Beautiful, hand-crafted, bridging worlds. The details of these places of worship and war on the San Antonio Mission Trail reveal the life and aspirations of those that lived there. The simple carpentry of the communion table, the color and intricacy of a plaster wall, a Virgin that speaks to the native tribes. From across the seas these explorers brought their world with them and adapted it to their new world. It is a testament to the human spirit.

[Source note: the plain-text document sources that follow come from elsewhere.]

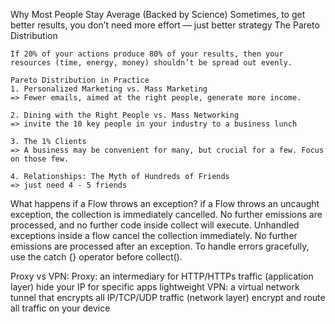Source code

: Why Most People Stay Average (Backed by Science)
	Sometimes, to get better results, you don’t need more effort — just better strategy
	The Pareto Distribution

	If 20% of your actions produce 80% of your results, then your resources (time, energy, money) shouldn’t be spread out evenly.

	Pareto Distribution in Practice
	1. Personalized Marketing vs. Mass Marketing
	=> Fewer emails, aimed at the right people, generate more income.

	2. Dining with the Right People vs. Mass Networking
	=> invite the 10 key people in your industry to a business lunch

	3. The 1% Clients
	=> A business may be convenient for many, but crucial for a few. Focus on those few.

	4. Relationships: The Myth of Hundreds of Friends
	=> just need 4 - 5 friends

	
What happens if a Flow throws an exception?
	if a Flow throws an uncaught exception, the collection is immediately cancelled. 
	No further emissions are processed, and no further code inside collect will execute.
	Unhandled exceptions inside a flow cancel the collection immediately.
	No further emissions are processed after an exception.
	To handle errors gracefully, use the catch {} operator before collect().

Proxy vs VPN:
	Proxy:
		an intermediary for HTTP/HTTPs traffic (application layer)
		hide your IP for specific apps
		lightweight
	VPN:
		a virtual network tunnel that encrypts all IP/TCP/UDP traffic (network layer)
		encrypt and route all traffic on your device 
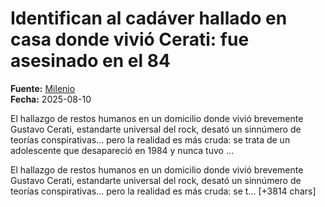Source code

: # Identifican al cadáver hallado en casa donde vivió Cerati: fue asesinado en el 84

**Fuente:** [Milenio](https://www.milenio.com/internacional/cadaver-encontrado-casa-gustavo-cerati-identificado)  
**Fecha:** 2025-08-10

El hallazgo de restos humanos en un domicilio donde vivió brevemente Gustavo Cerati, estandarte universal del rock, desató un sinnúmero de teorías conspirativas... pero la realidad es más cruda: se trata de un adolescente que desapareció en 1984 y nunca tuvo …

El hallazgo de restos humanos en un domicilio donde vivió brevemente Gustavo Cerati, estandarte universal del rock, desató un sinnúmero de teorías conspirativas... pero la realidad es más cruda: se t… [+3814 chars]
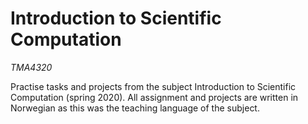 # Introduction to Scientific Computation
*TMA4320*

Practise tasks and projects from the subject Introduction to Scientific Computation (spring 2020).
All assignment and projects are written in Norwegian as this was the teaching language of the subject.

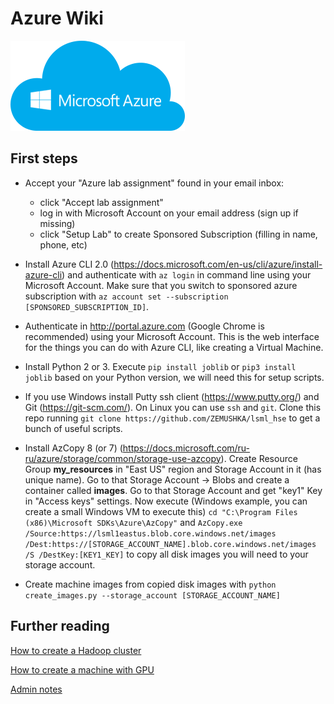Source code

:# Azure Wiki

![](docs/azure_logo.png)

## First steps
* Accept your "Azure lab assignment" found in your email inbox:
    - click "Accept lab assignment"
    - log in with Microsoft Account on your email address (sign up if missing)
    - click "Setup Lab" to create Sponsored Subscription (filling in name, phone, etc)

* Install Azure CLI 2.0 (https://docs.microsoft.com/en-us/cli/azure/install-azure-cli)
and authenticate with `az login` in command line using your Microsoft Account.
Make sure that you switch to sponsored azure subscription with
`az account set --subscription [SPONSORED_SUBSCRIPTION_ID]`.

* Authenticate in http://portal.azure.com (Google Chrome is recommended) using your Microsoft Account.
This is the web interface for the things you can do with Azure CLI, like creating a Virtual Machine.

* Install Python 2 or 3. Execute `pip install joblib` or `pip3 install joblib` based on your Python version,
we will need this for setup scripts.

* If you use Windows install Putty ssh client (https://www.putty.org/) and Git (https://git-scm.com/).
On Linux you can use `ssh` and `git`.
Clone this repo running `git clone https://github.com/ZEMUSHKA/lsml_hse` to get a bunch of useful scripts.

* Install AzCopy 8 (or 7) (https://docs.microsoft.com/ru-ru/azure/storage/common/storage-use-azcopy).
Create Resource Group **my_resources** in "East US" region and Storage Account in it (has unique name).
Go to that Storage Account -> Blobs and create a container called **images**.
Go to that Storage Account and get "key1" Key in "Access keys" settings.
Now execute (Windows example, you can create a small Windows VM to execute this)
`cd "C:\Program Files (x86)\Microsoft SDKs\Azure\AzCopy"` and `AzCopy.exe /Source:https://lsml1eastus.blob.core.windows.net/images /Dest:https://[STORAGE_ACCOUNT_NAME].blob.core.windows.net/images /S /DestKey:[KEY1_KEY]`
to copy all disk images you will need to your storage account.

* Create machine images from copied disk images with
`python create_images.py --storage_account [STORAGE_ACCOUNT_NAME]`

## Further reading
[How to create a Hadoop cluster](docs/CREATE_CLUSTER.md)

[How to create a machine with GPU](docs/CREATE_GPU.md)

[Admin notes](docs/ADMIN.md)
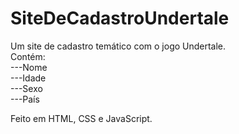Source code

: # SiteDeCadastroUndertale
Um site de cadastro temático com o jogo Undertale.<br>
Contém:<br>
---Nome<br>
---Idade<br>
---Sexo<br>
---País

Feito em HTML, CSS e JavaScript.
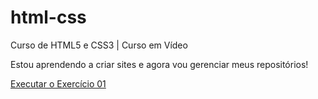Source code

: # html-css
 Curso de HTML5 e CSS3 | Curso em Vídeo

 Estou aprendendo a criar sites e agora vou gerenciar meus repositórios!

 <a href="https://devruanmateus.github.io/html-css/ex01/index.html">Executar o Exercício 01</a>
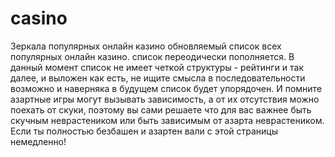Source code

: # casino
Зеркала популярных онлайн казино обновляемый список всех популярных онлайн казино.
список переодически пополняется. В данный момент список не имеет четкой структуры - рейтинги и так далее, и выложен как есть, не ищите смысла в последовательности
возможно и наверняка в будущем список будет упорядочен. И помните азартные игры могут вызывать зависимость, а от их отсутствия можно поехать от скуки, поэтому вы сами решаете что для вас важнее быть скучным неврастеником или быть зависимым от азарта неврастеником. Если ты полностью безбашен и азартен вали с этой страницы немедленно!
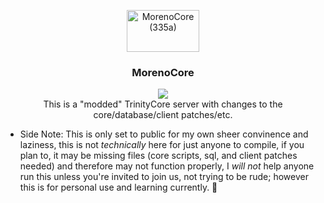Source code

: <p align="center">
  <a href="https://github.com/dentuko/MorenoCore">
    <img src="https://dentuko.site/images/morenocore.png" alt="MorenoCore (335a)" width="116px" height="67px">
  </a>
  <h3 align="center">MorenoCore</h3>

  <p align="center">
      <img src="https://www.travis-ci.com/SostraYen/MorenoCore3.svg?token=4DNrLZrAqbjUC85UwvEV&branch=335"><br>
     This is a "modded" TrinityCore server with changes to the core/database/client patches/etc. 

  * Side Note: This is only set to public for my own sheer convinence and laziness, this is not *technically* here for just anyone to compile, if you plan to, it may be missing files (core scripts, sql, and client patches needed) and therefore may not function properly, I *will not* help anyone run this unless you're invited to join us, not trying to be rude; however this is for personal use and learning currently. 🤪

  </p>
</p>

iTexas Tour: Mission Windows

We’re back on the San Antonio Mission Trail, piecing together the convergence of Christ and conquest these beautiful, ruined churches represent. Most of them are still working parish churches with a resident priest. In fact, there was a christening at the Espada mission when we came to see it. But these missions were not all about the things of God, as their soaring spires and intricate carvings might suggest. These were also forts with military garrisons on the frontier of what was then a new world. Just look at the windows. Always shuttered. Sometimes barred. Many mere holes in the stone walls, more for pointing a rifle out than letting light in. Such is the conflict of our souls – at war with the world, seeking a place of peace.


iTexas Tour: Mission Doors

There are a group of Spanish missions, including the Alamo, from the late 17th and early 18th centuries that run along an old trade route, south from San Antonio. I remembered them from a field trip I took when I was a boy, colored with adventure the way so many childhood memories are. And still they speak a tale of adventure, these monuments to religion and fortresses of war. I did not notice the city that had grown up around them or their sometimes desolate condition. I chose instead to see the Spanish friars and Spanish soldiers sequestered there. The great oaken doors and shuttered windows and great stone battlements and soaring cathedrals. And ultimately the great commission they represent, in what was (and still is) a real and dangerous world.


Becoming an Airman

My nephew, Airman Jonathan Womack, graduated from boot camp at Lackland AFB in San Antonio on May 6, 2011. He was one of 722 on that day, and they graduate that many every week – over 39,000 in a year. I told him in a letter I wrote him while he was in boot camp, “he may not realize it yet, but he is becoming the kind of man that other men honor.” Even my seven year old son thought that wasn’t such a bad thing.